ERGeoBench: A Comprehensive Benchmark for Embodied Reasoning and Geo-localization in Multimodal Large Language Models
Abstract
Multimodal large language models (MLLMs) have shown strong potential for building embodied agents, yet embodied geo-localization remains underexplored due to the lack of fine-grained evaluation. We introduce ERGeoBench, a large-scale benchmark for vision-driven embodied geo-localization. ERGeoBench evaluates models under three progressively interactive settings—single-view, multi-view, and embodied-view—where agents actively acquire observations through sequential viewpoint changes. The benchmark comprises 2,207 globally distributed street-view panoramas and assesses four core capability dimensions: foundational perception, spatial awareness, commonsense reasoning, and geo-localization.
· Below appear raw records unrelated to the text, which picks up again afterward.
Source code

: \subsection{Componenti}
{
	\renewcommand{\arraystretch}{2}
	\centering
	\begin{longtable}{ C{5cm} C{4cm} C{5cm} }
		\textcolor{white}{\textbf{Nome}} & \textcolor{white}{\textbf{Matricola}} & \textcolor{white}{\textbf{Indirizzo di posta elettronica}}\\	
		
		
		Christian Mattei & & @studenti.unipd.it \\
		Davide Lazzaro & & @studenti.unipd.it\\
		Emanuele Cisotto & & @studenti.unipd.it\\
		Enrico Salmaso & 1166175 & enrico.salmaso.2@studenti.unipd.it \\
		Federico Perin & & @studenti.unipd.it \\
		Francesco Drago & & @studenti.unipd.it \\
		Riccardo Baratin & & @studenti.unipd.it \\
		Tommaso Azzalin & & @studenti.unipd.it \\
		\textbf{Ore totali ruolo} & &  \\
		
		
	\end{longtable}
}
Extensive evaluations of leading proprietary and open-source MLLMs reveal that while current models perform well in high-level semantic geo-localization, they struggle with low-level perceptual operations and maintaining spatial consistency across views. Notably, geo-localization performance exhibits a strong positive correlation with the other three capability dimensions, indicating that accurate localization emerges from robust perception, coherent spatial reasoning, and sound commonsense understanding. Overall, ERGeoBench provides a unified and diagnostic framework for advancing human-like embodied geo-localization.